Marching on the Side of Love in Iowa
The UU Fellowship of Ames and the First Unitarian Church of Des Moines joined together to march with their Standing on the Side of Love banners at the 2011 Pride March. Between the two congregations, they had 132 participants, wow!
Third Annual Gay Rights March in Racine, Wisconsin
Olympia Brown UU Church and the LGBT Center of Southeast Wisconsin co-hosted Racine, Wisconsin’s third Gay Rights March in honor of Pride Weekend. OBUUC minister Tony Larsen says that the congregation organized the first march in 2009 in honor of the 40th anniversary of the Stonewall Riots. They specifically tailored it to be a “gay rights” event instead of a “pride” event to make it safe space for community members who may not be out to participate.
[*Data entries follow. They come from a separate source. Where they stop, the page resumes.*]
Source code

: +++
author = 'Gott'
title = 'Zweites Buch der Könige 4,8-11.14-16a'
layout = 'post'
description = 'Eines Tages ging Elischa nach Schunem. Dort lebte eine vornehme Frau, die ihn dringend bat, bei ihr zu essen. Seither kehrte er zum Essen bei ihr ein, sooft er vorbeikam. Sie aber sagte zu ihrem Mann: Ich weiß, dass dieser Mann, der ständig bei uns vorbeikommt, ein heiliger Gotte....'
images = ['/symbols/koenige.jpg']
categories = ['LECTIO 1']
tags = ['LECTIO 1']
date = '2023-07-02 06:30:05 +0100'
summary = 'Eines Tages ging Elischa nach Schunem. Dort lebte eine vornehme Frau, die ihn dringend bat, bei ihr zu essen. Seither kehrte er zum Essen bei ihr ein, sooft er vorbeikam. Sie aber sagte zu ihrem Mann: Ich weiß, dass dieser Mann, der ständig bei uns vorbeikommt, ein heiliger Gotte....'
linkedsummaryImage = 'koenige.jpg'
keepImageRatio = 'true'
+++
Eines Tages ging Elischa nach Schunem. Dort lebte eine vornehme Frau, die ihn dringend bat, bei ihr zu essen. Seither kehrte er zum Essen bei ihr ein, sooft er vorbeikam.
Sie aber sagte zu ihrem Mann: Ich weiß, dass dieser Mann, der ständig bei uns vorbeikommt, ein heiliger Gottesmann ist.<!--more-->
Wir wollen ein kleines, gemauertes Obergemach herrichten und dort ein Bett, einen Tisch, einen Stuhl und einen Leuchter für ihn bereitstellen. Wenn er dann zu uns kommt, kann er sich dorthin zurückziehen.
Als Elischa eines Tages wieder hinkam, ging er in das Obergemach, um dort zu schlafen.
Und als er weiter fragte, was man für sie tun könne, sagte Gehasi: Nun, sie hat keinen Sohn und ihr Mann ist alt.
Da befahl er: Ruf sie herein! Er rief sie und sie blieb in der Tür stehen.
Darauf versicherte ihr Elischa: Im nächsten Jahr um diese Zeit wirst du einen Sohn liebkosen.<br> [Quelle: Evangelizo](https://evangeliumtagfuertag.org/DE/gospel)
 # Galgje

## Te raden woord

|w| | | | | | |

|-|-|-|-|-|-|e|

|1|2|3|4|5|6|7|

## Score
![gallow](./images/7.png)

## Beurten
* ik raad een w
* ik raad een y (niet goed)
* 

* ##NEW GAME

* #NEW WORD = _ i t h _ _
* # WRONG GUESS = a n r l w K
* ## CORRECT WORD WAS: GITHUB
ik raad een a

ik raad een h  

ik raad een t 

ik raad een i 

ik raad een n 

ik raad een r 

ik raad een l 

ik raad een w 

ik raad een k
The event had interfaith participation from a local Episcopal church and Mayor John Dickert even turned up to give a speech and issued a proclamation declaring June 26, 2011 as “Gay Rights Day” in Racine. It was also the inaugural event for the congregation’s brand new Standing on the Side of Love banner!
For more photos and video of the event, check out the local news coverage.
Standing on the Side of Love with Ugandans in Georgia
Congregations in Aiken and Augusta, Georgia celebrated Pride weekend by hosting Rev. Mark Kiyimba, head of the Unitarian Universalist Association in Uganda and outspoken opponent of the country’s recent anti-homosexuality bill.
In Aiken, the Sunday morning service featured Rev. Kiyimba and they later screened the documentary “Homosexuality: Africa’s Last Taboo.” The congregation in Augusta held a “Walking in the Light of Love” service followed by a screening of “Missionaries of Hate.” What a great example of standing on the side of love across oceans and continents!